Understanding Shareholder Loan Accounts
As interest rates continue to climb in 2023, the idea of taking out a loan from your corporation at no or low interest may be increasingly appealing. But before you plan to do that, it is important to understand the tax implications related to that.
If you’re considering taking out a shareholder loan, here is what you need to know before you make that decision.
What is a Shareholder Loan?
In general, your shareholder loan represents the balance of funds that you have contributed to the corporation. Or on the flip side, it also represents the funds that you have withdrawn from the company. You can loan money to your company by way of a shareholder loan or borrow money from your corporation through the shareholder loan.
Benefits of a Shareholder Loan
One of the benefits of a shareholder loan, as opposed to a salary or dividend, is the ability to withdraw money from the corporation without triggering a tax liability. When handled correctly, you can access funds for almost two years, tax-free at a low-interest rate. If you don’t pay the loan back within the year, you can take advantage of reporting the loan on your income in the following year if you’re in a lower tax bracket, thus achieving tax deferral and reducing your overall tax bill. In contrast, if the shareholder loan has a “credit” balance or is being reflected as a liability on your company’s balance sheet, you can withdraw any excess cash in your company’s bank account against the cumulative shareholder loan balance completely tax-free.
What are the tax implications of shareholder loan?
If the running balance of the shareholder loan at the fiscal year end has liability (Due to Shareholder) on the balance sheet, the company owes the shareholder money, hence this balance can be paid to you tax free.

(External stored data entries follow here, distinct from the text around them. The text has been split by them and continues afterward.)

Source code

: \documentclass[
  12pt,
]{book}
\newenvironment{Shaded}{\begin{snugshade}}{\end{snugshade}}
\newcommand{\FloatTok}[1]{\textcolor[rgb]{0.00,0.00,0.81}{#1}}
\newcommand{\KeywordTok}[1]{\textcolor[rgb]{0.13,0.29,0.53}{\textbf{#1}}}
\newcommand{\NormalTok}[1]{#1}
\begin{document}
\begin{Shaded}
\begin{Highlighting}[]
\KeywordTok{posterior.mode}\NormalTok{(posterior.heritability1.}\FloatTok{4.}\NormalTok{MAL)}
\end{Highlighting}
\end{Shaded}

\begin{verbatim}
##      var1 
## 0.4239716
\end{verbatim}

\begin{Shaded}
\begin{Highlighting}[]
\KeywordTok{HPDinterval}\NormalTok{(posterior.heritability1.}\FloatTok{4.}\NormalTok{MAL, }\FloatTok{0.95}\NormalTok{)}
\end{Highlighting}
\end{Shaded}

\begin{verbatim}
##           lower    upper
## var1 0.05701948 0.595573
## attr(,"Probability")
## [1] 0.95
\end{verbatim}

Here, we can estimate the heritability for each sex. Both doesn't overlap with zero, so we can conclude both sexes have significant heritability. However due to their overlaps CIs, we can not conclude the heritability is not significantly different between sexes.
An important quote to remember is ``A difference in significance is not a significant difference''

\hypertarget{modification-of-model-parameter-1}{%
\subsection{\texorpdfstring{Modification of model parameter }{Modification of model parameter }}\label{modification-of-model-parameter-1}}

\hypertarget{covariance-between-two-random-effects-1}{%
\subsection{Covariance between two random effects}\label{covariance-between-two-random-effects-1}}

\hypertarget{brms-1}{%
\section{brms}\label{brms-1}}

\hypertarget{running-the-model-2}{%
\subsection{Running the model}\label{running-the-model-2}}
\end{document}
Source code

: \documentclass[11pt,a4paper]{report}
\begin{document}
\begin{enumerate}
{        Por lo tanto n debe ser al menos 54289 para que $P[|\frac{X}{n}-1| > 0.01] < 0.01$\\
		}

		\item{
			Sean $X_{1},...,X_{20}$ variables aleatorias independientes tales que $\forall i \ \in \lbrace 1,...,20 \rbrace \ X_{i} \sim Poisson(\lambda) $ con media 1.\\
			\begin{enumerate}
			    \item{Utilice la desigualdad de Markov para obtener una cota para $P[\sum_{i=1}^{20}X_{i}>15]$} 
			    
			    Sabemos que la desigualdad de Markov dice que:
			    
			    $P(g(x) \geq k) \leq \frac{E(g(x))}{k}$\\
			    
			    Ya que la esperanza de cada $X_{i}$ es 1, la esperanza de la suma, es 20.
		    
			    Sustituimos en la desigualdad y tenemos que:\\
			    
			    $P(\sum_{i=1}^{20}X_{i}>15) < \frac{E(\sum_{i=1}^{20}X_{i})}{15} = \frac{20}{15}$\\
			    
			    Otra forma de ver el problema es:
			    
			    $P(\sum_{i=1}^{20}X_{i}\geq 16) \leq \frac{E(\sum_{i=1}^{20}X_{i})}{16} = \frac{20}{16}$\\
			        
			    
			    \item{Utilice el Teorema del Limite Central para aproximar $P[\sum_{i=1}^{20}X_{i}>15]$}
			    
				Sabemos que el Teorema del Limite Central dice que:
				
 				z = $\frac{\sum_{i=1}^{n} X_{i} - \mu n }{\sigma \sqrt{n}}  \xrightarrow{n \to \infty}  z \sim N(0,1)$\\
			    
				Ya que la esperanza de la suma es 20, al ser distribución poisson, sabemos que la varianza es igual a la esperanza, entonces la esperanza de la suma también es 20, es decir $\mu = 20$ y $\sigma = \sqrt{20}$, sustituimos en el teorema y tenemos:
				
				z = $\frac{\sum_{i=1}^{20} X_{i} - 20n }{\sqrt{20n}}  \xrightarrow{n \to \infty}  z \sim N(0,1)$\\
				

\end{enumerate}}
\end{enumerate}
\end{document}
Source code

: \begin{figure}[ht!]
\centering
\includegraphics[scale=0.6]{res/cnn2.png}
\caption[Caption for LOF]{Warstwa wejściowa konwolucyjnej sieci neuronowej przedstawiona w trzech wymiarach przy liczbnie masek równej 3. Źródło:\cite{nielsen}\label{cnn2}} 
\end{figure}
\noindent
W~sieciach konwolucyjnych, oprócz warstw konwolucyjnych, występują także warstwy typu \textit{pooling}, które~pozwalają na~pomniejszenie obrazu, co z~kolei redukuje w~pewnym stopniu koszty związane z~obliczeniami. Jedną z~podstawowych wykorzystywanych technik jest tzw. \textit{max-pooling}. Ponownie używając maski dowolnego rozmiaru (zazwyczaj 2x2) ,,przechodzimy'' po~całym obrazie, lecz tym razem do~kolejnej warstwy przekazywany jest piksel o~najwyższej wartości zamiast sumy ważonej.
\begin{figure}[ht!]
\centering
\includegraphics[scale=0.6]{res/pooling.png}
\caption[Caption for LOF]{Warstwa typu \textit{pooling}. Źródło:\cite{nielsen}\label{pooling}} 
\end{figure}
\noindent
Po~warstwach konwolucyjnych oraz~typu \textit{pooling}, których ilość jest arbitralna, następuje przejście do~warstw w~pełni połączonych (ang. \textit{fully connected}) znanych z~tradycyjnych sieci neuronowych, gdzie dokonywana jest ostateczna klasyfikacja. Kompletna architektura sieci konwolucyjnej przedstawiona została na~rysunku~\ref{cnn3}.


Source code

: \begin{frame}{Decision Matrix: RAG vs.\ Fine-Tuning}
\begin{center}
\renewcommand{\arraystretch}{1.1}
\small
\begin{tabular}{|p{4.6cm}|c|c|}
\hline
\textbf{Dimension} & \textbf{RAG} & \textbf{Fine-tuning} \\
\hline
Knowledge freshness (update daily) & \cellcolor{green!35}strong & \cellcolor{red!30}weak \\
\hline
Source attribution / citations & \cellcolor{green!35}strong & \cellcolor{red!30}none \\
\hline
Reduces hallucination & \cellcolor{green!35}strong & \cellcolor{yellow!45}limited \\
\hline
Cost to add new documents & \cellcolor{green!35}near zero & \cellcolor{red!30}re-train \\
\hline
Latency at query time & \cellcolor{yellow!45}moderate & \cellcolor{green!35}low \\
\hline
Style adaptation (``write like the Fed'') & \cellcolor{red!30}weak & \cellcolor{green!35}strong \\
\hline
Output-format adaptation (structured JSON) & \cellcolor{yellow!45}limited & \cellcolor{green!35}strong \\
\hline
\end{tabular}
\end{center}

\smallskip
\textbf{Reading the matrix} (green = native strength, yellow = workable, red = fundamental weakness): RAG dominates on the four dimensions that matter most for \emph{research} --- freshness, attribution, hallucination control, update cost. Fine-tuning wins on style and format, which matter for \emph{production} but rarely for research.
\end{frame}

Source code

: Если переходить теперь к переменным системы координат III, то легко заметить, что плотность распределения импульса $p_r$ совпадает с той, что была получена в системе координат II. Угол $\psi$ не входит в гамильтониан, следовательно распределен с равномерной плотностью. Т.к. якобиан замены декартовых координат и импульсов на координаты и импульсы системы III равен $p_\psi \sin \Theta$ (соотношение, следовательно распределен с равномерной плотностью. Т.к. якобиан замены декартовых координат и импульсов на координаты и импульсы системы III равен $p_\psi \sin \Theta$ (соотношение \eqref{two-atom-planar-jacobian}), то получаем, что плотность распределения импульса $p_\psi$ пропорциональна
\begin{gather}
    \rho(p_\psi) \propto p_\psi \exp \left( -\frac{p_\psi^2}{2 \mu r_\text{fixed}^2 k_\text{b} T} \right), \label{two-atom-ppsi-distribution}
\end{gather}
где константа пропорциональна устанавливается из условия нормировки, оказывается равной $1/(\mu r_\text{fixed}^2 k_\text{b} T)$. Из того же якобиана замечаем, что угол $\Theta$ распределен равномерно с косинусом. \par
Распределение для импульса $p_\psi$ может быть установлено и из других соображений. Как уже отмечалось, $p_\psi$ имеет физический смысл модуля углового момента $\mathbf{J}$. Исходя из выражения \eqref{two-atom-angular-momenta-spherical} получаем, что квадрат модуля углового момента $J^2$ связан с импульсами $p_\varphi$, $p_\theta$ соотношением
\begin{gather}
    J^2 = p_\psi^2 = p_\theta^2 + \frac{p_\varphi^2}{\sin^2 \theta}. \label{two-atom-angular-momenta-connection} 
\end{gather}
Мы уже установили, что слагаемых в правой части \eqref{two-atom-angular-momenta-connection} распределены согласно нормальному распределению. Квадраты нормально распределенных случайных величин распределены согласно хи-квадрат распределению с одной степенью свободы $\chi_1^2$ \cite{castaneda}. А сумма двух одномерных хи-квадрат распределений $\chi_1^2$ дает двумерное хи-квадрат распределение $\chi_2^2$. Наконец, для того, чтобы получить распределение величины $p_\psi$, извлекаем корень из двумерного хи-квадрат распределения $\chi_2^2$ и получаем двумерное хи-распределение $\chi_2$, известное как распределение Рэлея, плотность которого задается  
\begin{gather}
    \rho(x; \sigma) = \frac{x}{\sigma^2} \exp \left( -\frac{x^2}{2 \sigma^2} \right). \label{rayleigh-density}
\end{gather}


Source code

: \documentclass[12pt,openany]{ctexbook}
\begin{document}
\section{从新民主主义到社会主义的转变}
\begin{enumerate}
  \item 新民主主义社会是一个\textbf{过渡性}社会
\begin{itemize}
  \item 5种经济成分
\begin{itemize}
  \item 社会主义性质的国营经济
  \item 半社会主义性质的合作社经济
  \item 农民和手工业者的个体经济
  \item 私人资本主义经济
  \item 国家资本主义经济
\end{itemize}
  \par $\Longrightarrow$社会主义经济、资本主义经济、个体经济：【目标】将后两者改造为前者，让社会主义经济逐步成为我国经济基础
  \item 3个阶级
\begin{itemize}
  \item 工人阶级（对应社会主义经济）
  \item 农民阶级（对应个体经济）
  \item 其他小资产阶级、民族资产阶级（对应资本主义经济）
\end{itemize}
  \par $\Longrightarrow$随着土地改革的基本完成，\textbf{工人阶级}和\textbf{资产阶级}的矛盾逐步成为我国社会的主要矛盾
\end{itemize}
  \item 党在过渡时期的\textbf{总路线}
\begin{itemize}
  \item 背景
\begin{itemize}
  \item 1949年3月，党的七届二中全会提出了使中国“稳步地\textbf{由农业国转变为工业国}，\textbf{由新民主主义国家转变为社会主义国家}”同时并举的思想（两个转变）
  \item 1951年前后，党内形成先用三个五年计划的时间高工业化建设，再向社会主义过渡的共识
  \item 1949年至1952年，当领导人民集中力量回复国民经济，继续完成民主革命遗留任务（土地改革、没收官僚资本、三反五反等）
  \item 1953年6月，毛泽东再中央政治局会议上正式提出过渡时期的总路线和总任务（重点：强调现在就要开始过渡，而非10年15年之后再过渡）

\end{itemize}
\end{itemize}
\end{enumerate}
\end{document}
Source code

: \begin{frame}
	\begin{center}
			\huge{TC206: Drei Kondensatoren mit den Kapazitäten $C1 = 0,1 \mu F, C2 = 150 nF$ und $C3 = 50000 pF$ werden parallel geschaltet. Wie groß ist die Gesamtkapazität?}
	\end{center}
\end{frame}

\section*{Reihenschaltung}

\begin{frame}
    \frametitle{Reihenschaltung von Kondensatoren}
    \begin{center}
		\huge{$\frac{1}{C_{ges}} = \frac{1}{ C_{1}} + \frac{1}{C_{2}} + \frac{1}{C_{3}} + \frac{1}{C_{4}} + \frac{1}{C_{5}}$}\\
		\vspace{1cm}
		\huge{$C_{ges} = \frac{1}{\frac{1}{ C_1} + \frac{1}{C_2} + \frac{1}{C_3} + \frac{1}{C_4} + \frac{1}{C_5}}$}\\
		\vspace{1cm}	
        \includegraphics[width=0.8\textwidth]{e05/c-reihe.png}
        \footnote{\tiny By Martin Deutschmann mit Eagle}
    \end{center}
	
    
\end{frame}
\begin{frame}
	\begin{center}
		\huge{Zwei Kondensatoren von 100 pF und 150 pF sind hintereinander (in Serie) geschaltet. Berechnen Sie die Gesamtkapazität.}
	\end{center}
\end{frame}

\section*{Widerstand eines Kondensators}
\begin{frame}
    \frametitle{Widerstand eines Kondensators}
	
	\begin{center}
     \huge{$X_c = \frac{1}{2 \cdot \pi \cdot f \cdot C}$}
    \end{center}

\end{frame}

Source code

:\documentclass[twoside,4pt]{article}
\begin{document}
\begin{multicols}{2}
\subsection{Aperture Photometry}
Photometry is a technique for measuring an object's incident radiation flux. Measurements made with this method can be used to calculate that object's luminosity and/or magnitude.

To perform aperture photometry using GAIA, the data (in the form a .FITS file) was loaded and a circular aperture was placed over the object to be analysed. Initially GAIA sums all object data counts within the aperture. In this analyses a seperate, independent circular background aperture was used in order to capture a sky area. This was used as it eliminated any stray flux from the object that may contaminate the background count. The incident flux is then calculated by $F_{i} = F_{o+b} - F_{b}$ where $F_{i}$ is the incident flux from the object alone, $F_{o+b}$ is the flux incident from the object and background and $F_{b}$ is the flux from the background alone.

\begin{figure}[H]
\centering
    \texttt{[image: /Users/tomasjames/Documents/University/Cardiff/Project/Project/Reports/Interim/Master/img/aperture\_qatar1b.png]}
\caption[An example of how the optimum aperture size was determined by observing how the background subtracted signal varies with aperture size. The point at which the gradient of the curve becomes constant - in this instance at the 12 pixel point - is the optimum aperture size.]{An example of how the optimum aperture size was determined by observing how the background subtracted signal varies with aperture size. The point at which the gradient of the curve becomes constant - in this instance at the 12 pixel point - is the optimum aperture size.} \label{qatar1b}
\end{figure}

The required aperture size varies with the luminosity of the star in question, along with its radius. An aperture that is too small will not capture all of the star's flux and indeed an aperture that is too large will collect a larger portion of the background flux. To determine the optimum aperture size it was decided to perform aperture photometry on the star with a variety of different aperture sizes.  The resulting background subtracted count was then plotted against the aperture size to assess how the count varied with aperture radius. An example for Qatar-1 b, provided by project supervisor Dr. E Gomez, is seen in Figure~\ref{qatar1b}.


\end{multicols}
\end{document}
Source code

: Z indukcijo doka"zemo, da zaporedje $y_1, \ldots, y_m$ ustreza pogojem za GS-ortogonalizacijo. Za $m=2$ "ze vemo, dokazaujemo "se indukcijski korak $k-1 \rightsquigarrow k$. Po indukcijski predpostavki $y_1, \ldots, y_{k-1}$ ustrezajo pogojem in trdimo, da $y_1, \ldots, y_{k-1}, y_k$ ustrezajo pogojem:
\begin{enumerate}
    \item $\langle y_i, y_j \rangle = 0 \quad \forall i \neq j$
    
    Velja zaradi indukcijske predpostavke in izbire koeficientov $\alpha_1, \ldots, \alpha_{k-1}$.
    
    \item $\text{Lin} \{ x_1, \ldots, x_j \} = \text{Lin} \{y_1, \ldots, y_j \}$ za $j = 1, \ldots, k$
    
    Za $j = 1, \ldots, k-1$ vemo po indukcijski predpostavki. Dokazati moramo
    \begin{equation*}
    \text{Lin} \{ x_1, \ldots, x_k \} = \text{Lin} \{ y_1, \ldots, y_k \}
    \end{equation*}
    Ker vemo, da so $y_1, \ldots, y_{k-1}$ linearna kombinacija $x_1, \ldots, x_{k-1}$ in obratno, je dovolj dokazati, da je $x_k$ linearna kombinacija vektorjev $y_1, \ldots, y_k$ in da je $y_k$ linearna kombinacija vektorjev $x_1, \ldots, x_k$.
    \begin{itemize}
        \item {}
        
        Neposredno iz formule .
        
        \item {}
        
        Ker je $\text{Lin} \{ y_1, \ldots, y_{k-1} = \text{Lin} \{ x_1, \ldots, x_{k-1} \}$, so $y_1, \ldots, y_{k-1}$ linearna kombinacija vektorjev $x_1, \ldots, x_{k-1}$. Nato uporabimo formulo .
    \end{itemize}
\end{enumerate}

If the shareholder loan running balance shows as asset, this amount would be declared as salary, dividend, or a loan from the company. You do not have to designate your cash draws until your fiscal year end.
Things to remember before taking out a shareholder loan
Remember, your corporation is a separate entity from you; therefore, corporate funds and personal funds must be kept separately. You should also keep proper paperwork and structure your shareholder loans correctly to avoid any issues at tax time. If you don’t repay the loan from company within one year of the end of your corporation’s taxation year, the entire amount of the loan will simply be included in your personal income. This loan can not be part of a series of loans and repayments. This is a very serious penalty because the corporation receives no deduction for the loan.
Conclusion
The shareholder loan is a useful tool for tax planning and cash management between the owner and their company. If used correctly, the timing of cash draws, dividends or salary can be used to your advantage.